MIMA AND OTHER ANIMAL MOUNDS AS POINT-CENTERED BIOMANTLES
The main processes and conditions that produce biomantles include: 1) sorting of upper soil profiles by animals and other organisms, which includes various surface moundings; and 2) rainwash erosional-eluvial removals of fines from these sortings and surface moundings. If large clasts are present, a biomantle is formed with two biostratified horizons: a bioturbated upper layer, and a subsurface layer of accumulated clasts too large for animals to bioturbate -- the so-called stonelayer, or stone-line.

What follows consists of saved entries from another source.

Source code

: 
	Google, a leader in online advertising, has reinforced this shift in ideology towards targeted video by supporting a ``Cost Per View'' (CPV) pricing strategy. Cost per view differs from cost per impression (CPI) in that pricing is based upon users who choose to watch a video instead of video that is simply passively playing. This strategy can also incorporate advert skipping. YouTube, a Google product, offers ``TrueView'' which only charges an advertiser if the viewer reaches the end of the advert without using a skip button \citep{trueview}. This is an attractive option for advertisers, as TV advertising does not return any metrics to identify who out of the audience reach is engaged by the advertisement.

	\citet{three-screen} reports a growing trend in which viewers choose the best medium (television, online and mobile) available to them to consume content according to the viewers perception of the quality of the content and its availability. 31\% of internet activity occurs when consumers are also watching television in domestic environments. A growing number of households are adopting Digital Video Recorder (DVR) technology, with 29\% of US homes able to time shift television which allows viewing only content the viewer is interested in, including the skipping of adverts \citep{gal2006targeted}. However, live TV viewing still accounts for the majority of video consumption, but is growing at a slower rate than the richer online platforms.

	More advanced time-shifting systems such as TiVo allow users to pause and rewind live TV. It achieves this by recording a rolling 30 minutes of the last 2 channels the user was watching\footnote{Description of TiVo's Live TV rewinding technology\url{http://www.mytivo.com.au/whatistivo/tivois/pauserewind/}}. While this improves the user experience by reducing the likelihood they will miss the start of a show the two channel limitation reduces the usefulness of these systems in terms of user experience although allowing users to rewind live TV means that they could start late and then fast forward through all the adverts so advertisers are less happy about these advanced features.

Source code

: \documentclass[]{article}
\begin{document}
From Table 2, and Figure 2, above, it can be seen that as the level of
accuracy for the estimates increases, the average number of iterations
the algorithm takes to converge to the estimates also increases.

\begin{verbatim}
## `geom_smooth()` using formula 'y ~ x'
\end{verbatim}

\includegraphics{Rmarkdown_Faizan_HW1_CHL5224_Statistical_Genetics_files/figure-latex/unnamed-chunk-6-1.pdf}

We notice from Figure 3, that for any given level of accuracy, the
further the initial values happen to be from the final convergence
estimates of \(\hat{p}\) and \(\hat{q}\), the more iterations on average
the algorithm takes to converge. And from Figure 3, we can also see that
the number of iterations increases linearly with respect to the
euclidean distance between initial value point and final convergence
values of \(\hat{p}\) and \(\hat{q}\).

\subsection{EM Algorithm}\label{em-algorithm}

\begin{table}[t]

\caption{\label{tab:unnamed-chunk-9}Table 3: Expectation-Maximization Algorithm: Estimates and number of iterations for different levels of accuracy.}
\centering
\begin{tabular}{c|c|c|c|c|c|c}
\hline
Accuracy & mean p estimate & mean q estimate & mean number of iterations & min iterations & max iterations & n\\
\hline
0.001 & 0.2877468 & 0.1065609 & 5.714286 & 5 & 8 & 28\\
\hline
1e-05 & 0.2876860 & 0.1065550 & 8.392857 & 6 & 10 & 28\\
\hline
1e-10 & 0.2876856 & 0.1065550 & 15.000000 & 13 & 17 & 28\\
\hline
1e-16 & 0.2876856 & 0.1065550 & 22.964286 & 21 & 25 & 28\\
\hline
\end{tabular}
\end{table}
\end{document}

All soil organisms move and wriggle, and thus bioturbate -- some far more than others. Many make moundlets and mounds, which can range from those barely visible produced by solitary insects, to megamounds produced by social insects (termites and ants) and by some vertebrates. More than half of all terrestrial mammals, for example, make mounds as a consequence of their foraging, denning, predation, and other lifestyle behaviors. Because organisms bioturbate differently, and myriad species are involved, the formational pathways of biomantles are invariably complex, and vary from place to place -- sometimes significantly. We conclude that animal mounds are simply point-centered biomantles produced by such bioturbations. Mima-type mounds are morphologically exaggerated versions and form where thin soil over dense substrate occurs, and/or where high water table-wetness situations exist. Evidence for these conclusions is wide ranging and compelling.